Raw data below:

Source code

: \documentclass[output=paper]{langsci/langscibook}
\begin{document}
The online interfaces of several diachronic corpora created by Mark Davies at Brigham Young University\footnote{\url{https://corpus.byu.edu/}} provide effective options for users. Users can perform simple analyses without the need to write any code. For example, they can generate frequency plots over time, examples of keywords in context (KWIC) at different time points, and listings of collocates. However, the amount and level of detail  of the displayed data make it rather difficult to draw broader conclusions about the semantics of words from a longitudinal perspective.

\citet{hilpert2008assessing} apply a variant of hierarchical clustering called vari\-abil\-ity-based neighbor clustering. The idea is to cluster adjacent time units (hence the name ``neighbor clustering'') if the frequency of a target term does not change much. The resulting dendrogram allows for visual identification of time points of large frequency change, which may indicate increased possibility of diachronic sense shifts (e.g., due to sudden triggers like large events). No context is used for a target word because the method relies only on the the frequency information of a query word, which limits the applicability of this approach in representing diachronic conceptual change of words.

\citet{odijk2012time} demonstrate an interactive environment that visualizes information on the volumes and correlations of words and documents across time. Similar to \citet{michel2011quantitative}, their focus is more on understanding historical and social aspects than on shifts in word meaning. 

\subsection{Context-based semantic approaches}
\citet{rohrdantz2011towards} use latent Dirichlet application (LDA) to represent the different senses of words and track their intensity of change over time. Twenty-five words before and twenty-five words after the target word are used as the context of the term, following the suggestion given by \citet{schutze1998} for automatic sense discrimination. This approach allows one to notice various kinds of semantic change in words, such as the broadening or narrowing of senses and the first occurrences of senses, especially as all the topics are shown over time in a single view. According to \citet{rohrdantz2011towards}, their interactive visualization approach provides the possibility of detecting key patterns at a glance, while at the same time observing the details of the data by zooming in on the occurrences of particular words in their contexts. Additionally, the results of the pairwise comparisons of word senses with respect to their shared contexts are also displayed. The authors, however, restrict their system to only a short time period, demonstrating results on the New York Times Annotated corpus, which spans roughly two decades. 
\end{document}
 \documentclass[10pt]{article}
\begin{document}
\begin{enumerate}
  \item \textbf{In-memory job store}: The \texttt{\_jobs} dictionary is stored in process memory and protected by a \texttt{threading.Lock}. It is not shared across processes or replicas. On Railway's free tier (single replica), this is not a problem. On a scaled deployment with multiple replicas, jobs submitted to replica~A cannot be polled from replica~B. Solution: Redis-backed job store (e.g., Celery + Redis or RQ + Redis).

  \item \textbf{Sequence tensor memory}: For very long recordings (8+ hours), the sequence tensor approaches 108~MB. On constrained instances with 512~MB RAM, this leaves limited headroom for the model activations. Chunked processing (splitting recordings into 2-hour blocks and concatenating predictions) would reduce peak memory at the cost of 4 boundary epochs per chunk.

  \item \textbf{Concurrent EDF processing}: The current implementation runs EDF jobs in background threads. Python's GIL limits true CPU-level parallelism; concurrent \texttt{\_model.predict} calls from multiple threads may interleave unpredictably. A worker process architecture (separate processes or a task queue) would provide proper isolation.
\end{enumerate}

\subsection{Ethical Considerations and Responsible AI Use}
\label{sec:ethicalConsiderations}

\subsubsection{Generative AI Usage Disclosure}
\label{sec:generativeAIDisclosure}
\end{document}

End of Raw data.

Reply with every line of the listing that has the string "label".

◆ Exercise answer ◆
\label{sec:ethicalConsiderations}
\label{sec:generativeAIDisclosure}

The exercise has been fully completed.